25
「つーわけで、早速、借りを返してもらえましょうか。一仕事お願いしますね。」
交渉が終わった当日夜。正座させられた為綱にニヤニヤしている将也。その手にはA4サイズの紙が一枚。
本日は将也の別宅からお送りしております。うん。現実逃避はここでやめとこう。
「えっと?将也さん?私、一応公務員なので副業はできませんのでございます?それにお足は十分貰ってますのでおます。」
「どこの人よ。その話し方。」
「いいのかなぁ?今回の一件でどんだけ尻拭いをしたのかなぁ?」
ツンツンと丸めた紙で頬をつつく将也。それ、突いても大丈夫なの?
「良いじゃない。借りは返せるなら早めに返したほうがいいわよ?」
簡単なことじゃない。と、返す灰原。そんな事は分かってるんだよ。でもな、
「また殺し?」
「はい?」
「コイツが持ってくるのは8割殺し。」
「どこの組織も悪いヤツはいるのね。斬り捨てられないだけ元の組織よりマシなのかしら?」
体制側の人間なだけマシだし、非合法じゃないからね。……バリバリな違法だけど。言い方の違いだって?
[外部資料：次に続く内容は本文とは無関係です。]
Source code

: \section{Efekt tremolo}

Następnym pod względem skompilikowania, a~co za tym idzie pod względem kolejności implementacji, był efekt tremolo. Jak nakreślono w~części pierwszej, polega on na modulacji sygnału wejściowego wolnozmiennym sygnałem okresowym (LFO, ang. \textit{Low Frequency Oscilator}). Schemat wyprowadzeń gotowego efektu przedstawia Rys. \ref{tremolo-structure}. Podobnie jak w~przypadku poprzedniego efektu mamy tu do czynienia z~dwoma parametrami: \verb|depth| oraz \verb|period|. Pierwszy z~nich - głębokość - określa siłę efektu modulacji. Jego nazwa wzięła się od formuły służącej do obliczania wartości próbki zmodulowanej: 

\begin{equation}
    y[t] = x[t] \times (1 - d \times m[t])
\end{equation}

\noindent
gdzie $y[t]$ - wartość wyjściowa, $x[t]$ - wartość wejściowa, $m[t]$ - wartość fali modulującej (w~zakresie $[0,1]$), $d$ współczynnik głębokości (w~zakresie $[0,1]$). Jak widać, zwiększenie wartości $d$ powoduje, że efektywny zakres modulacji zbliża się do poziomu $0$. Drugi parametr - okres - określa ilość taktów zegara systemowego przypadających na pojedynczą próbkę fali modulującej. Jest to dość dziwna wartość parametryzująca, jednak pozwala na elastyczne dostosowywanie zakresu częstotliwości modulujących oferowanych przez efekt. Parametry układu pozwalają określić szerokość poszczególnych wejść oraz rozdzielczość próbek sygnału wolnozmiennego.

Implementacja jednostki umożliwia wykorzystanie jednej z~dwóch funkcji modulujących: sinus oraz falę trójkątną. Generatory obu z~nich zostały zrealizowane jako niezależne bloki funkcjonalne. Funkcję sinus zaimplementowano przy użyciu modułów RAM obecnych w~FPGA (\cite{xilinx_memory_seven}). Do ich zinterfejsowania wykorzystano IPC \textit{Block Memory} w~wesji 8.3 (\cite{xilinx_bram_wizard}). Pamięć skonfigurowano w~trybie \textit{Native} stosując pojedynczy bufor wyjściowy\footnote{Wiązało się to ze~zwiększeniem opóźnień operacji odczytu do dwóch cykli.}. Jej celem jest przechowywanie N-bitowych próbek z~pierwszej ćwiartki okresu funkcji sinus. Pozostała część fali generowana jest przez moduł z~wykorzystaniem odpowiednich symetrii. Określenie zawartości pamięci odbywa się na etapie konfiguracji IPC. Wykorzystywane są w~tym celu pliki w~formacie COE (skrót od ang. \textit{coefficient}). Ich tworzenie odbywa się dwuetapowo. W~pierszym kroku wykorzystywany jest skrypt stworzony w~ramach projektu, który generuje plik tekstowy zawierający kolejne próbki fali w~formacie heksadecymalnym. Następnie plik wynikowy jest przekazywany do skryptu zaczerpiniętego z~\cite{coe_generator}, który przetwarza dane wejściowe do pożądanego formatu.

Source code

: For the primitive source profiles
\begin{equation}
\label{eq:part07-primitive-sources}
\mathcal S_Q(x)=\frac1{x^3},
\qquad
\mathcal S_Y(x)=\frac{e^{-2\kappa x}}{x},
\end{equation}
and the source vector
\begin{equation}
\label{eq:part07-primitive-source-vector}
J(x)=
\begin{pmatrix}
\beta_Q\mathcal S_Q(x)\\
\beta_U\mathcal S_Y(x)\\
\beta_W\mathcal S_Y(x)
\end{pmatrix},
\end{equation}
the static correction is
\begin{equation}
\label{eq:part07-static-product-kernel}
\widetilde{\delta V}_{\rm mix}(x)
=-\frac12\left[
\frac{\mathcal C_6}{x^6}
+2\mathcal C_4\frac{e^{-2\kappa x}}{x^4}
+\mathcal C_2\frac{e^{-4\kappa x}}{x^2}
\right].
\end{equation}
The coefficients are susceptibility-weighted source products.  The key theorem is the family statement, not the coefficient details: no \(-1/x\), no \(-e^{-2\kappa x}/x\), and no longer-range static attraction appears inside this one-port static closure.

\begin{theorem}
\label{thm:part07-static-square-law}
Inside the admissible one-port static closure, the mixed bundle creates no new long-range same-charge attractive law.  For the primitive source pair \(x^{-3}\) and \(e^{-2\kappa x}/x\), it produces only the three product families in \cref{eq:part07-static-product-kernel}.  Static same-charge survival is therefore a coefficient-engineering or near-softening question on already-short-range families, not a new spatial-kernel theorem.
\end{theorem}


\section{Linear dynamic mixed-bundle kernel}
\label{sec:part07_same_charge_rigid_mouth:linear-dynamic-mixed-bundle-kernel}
「おいおい。俺が殺るのは法律じゃ裁けないヤツだけだぞ?」
最近の間諜は殺しの仲介をするのかぁ。驚くなぁ。くそぉ。毎度だけど、アイツへの貸し。覚えてないのが痛いなぁ。覚えるのが面倒なんだよな。……口八丁でなんともならんからなぁ。貸した貸したって俺も口合わせてるけど、ほんと覚えてないんだよな。
何度目だろ。こうやって考えるの。
「でも、それに今回は別。ボディガードを頼みたいんだよ。」
「もう一度頼むわ。ちょっと耳にゴミが。」
「ボディガードだよ。要人警護。頼んだことあるだろ?」
……真っ当な要人警護と護衛はやったこと無いぞ?真っ当じゃないのは有ったけど。
「護衛対象は呑口重彦。衆議院議員で現在は収賄容疑がかかってる。逮捕は秒読み。」
断れない流れだ。これ。やりたくないなぁ。
「逮捕すんだったら警察に頼めばいいのでは?」
「そんなんだったら、わざわざ頼まんわ。捕まる前に処理してほしいんだよ。」
だと思ったよ。何が要人警護だよ。暗殺だろ。それ。
「俺。外敵処理の仕事はするけど、内憂の排除はマーダーライセンスないんだけど?」
「おいおい。人助けで数人ぶっ殺しただろ?まぁ、世間では爆発事故と火災で処理されてるから事件自体がなかった事になってるけどな。」
それを言われたら何も言えんけど、人助けじゃないだろ?それ。多分、呑口議員が逮捕されると巻き添えを食らう「国家に有益な人間」か「影響を受けるとマズイ人間」でも居るんだろうな。……なんどもやると流石に理解するよ。
「嫌って言ったらどうする。」
「じゃ、次は……これなんかどうだ?」
懐からさらに数枚の書類を取り出す。殺し。拉致。殺し。殺し。殺伐過ぎる。間諜は地獄だわ。
「軍隊なんて殺し合いだけで気が楽だよなぁ。」
「十分殺伐してるわよ。あなた達、感覚がズレすぎよ。ボロが出たらどうするのよ。」
灰原が突っ込む。元とは言え、悪の組織の人間に言われる体制側の人間ってどうなのよ。……あれ?少し前にもこんなこと考えたな。
「殺伐としたモノ以外ないの?」
「えー?適材適所ってやつだろ?じゃあ、まともな依頼でも。」
「あるなら最初からそれにしてくれよ。」
「政治的なモノと、経済的なモノと、両方合わせたモノがあるけど。どれがいい?」
ま、まとも?どれを選んでも危ない気がする。でも、ココは親友を信じよう。……仕事に関しては容赦が有った記憶もないけど。
「いや、どれを選んでもヤバい気がする。」
戸惑う為綱に、将也は取り出した仕事の書類を折りたたみ、後ろ手でシャッフルすると、テーブルの上に並べた。
「一発勝負だ。選べ。」
置かれた中味の見えない書類。何か瘴気が漏れてる気がするんだけど。特に真ん中の3つ。とんでもなくマズイ気がする。
そして両端。真ん中よりマシだけど。ヤベェ。そうなると残りは4枚。
「お願いします!」
マシに見えた1枚を選んで開いた。